E andiamo a Genova coi suoi spiriti musicali, o a Milano con i suoi sarti ed i suoi industriali, oppure a Napoli con i suoi martiri professionali, o a Bologna, Bologna coi suoi orchestrali. E andiamo a Genova coi suoi svincoli musicali, o a Firenze coi suoi turisti internazionali, oppure a Roma che sembra una cagna in mezzo ai maiali, o a Bologna, Bologna coi suoi orchestrali. o a Bologna, Bologna coi suoi… orchestrali“.

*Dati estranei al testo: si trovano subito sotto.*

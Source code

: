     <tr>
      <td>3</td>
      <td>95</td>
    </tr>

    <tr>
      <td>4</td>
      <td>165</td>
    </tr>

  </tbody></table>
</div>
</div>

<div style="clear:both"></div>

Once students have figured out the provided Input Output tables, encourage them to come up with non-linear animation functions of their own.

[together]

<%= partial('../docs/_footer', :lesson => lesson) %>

Questa qui, proprio questa canzone qua mi sono cantata in testa dal momento in cui mi è suonata la sveglia malefica (alle 4.20) fino a che non sono scesa dal treno a Padova, sotto la pioggerellina resa inoffensiva dal mio ombrellino di Dory. E un pochino la mugugnavo pure per strada, mentre seguivo il flusso di universitari che inconsapevolmente mi trascinava alla Fiera. Perché questo viaggio era un miraggio perfetto per questo tempo della mia vita in cui ho certezze, domande e supposizioni. Le seconde sono sempre numericamente più cazzute delle prime, ma normalmente sono le terze che faccio fatica a digerire. Sono state sufficienti 4 ore su un Frecciabianca, la desolante decadenza offerta dalla pianura padana immersa nella nebbia e un ombrello da bambina per buttarle giù come se fossero caramelline.

Poche sere fa Micol mi ha stupita con una riflessione sulla morte. Mi ha detto: “Non ho più paura di morire perché penso che la mia vita sia un libro scritto da qualcuno e quindi so che morirò quando arriverà l’ultima pagina”. 

Ora, io so che la paura di morire ce l’ha sempre, come tutti noi, eppure ho preso in prestito questa sua visione quasi fatalista dell’esistenza e devo dire che si vive bene: quello che è stato è finito, quello che è vivilo, quello che sarà scoprilo continuando a leggere il tuo libro, senza avere fretta di sapere e di sbirciare le pagine. E con questo pensiero le supposizioni sono evaporate, come i timori, e mi sono goduta la pioggia, gli universitari, la parte che più amo del mio lavoro, la brioche, il sushi, la passeggiata in centro, i tremila caffè, il saluto alla stazione, il ritorno a casa.

Di Padova mi rimangono il gettone del bagno della stazione, qualche scontrino da ridare ad Antonellina, facce e parole da lavoro e una dozzina di biglietti da visita. Poi mi restano gli incontri e le emozioni, quelle di dare un suono, un profumo a persone che virtualmente mi accompagnano in questo libro e che sono diventate tridimensionali.

Quello che succederà domani o la settimana prossima non mi interessa, adesso mi tengo il gettone del bagno della stazione e mi godo ogni riga del capitolo che racconta il mio presente. Attenta a non voler prevedere i colpi di scena, che altrimenti rovino tutto il lavoro dell’artista.

PS Io e Luca, in foto. Uno dei due momenti più spettacolari del mio viaggio, una tappa di un’amicizia che non finirà mai.